## Required action:
Entries follow. Give back exactly the lines starting at the one containing "- No debug endpoints" and ending at the one containing "### Metrics", and no other lines.

## Material to process:
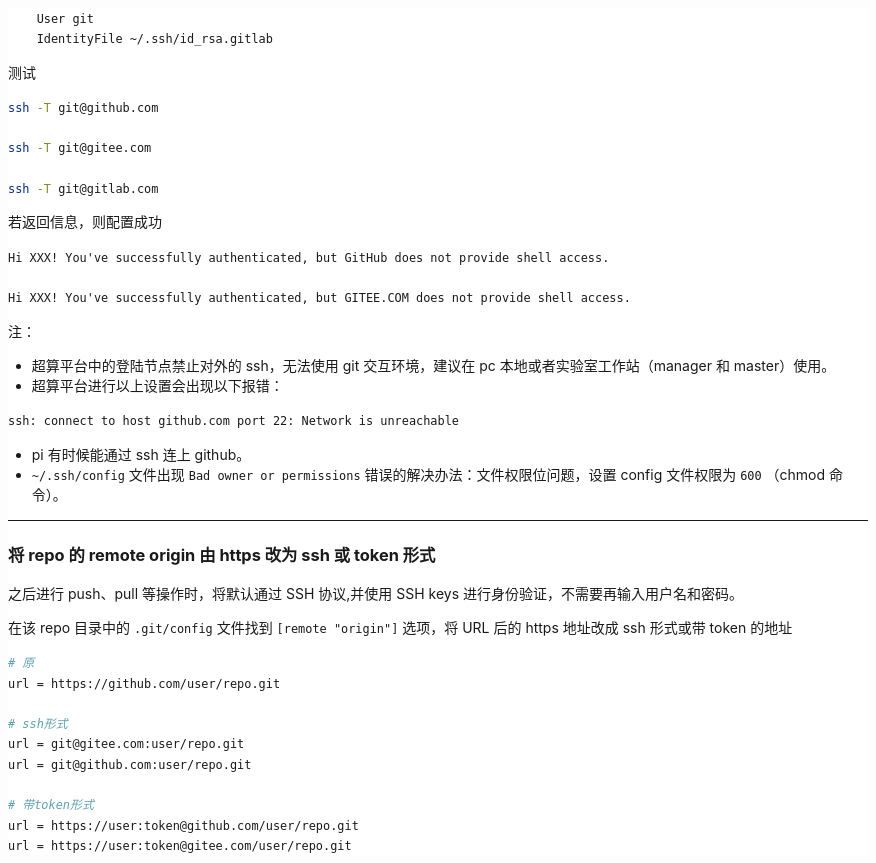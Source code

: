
 ```bash
    User git
    IdentityFile ~/.ssh/id_rsa.gitlab

```


测试
```bash
ssh -T git@github.com

ssh -T git@gitee.com

ssh -T git@gitlab.com
```


若返回信息，则配置成功
```txt
Hi XXX! You've successfully authenticated, but GitHub does not provide shell access.

Hi XXX! You've successfully authenticated, but GITEE.COM does not provide shell access.
```


注：
- 超算平台中的登陆节点禁止对外的 ssh，无法使用 git 交互环境，建议在 pc 本地或者实验室工作站（manager 和 master）使用。
- 超算平台进行以上设置会出现以下报错：
```bash
ssh: connect to host github.com port 22: Network is unreachable
```

- pi 有时候能通过 ssh 连上 github。
- `~/.ssh/config` 文件出现 `Bad owner or permissions` 错误的解决办法：文件权限位问题，设置 config 文件权限为 `600` （chmod 命令）。



---

### 将 repo 的 remote origin 由 https 改为 ssh 或 token 形式

之后进行 push、pull 等操作时，将默认通过 SSH 协议,并使用 SSH keys 进行身份验证，不需要再输入用户名和密码。

在该 repo 目录中的 `.git/config` 文件找到 `[remote "origin"]` 选项，将 URL 后的 https 地址改成 ssh 形式或带 token 的地址

```bash
# 原
url = https://github.com/user/repo.git

# ssh形式
url = git@gitee.com:user/repo.git
url = git@github.com:user/repo.git

# 带token形式
url = https://user:token@github.com/user/repo.git
url = https://user:token@gitee.com/user/repo.git
```

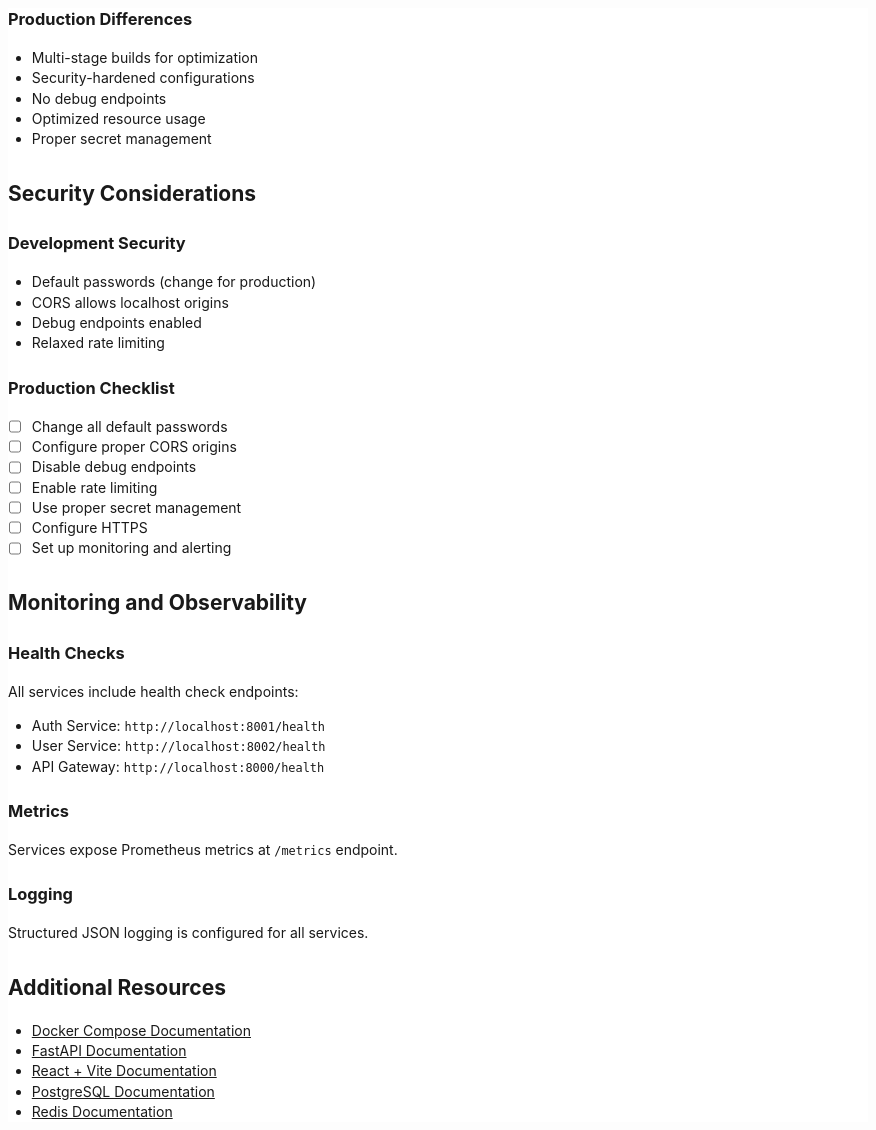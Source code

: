 ### Production Differences
- Multi-stage builds for optimization
- Security-hardened configurations
- No debug endpoints
- Optimized resource usage
- Proper secret management

## Security Considerations

### Development Security
- Default passwords (change for production)
- CORS allows localhost origins
- Debug endpoints enabled
- Relaxed rate limiting

### Production Checklist
- [ ] Change all default passwords
- [ ] Configure proper CORS origins
- [ ] Disable debug endpoints
- [ ] Enable rate limiting
- [ ] Use proper secret management
- [ ] Configure HTTPS
- [ ] Set up monitoring and alerting

## Monitoring and Observability

### Health Checks
All services include health check endpoints:
- Auth Service: `http://localhost:8001/health`
- User Service: `http://localhost:8002/health`
- API Gateway: `http://localhost:8000/health`

### Metrics
Services expose Prometheus metrics at `/metrics` endpoint.

### Logging
Structured JSON logging is configured for all services.

## Additional Resources

- [Docker Compose Documentation](https://docs.docker.com/compose/)
- [FastAPI Documentation](https://fastapi.tiangolo.com/)
- [React + Vite Documentation](https://vitejs.dev/)
- [PostgreSQL Documentation](https://www.postgresql.org/docs/)
- [Redis Documentation](https://redis.io/documentation)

## Response to this task:
- No debug endpoints
- Optimized resource usage
- Proper secret management

## Security Considerations

### Development Security
- Default passwords (change for production)
- CORS allows localhost origins
- Debug endpoints enabled
- Relaxed rate limiting

### Production Checklist
- [ ] Change all default passwords
- [ ] Configure proper CORS origins
- [ ] Disable debug endpoints
- [ ] Enable rate limiting
- [ ] Use proper secret management
- [ ] Configure HTTPS
- [ ] Set up monitoring and alerting

## Monitoring and Observability

### Health Checks
All services include health check endpoints:
- Auth Service: `http://localhost:8001/health`
- User Service: `http://localhost:8002/health`
- API Gateway: `http://localhost:8000/health`

### Metrics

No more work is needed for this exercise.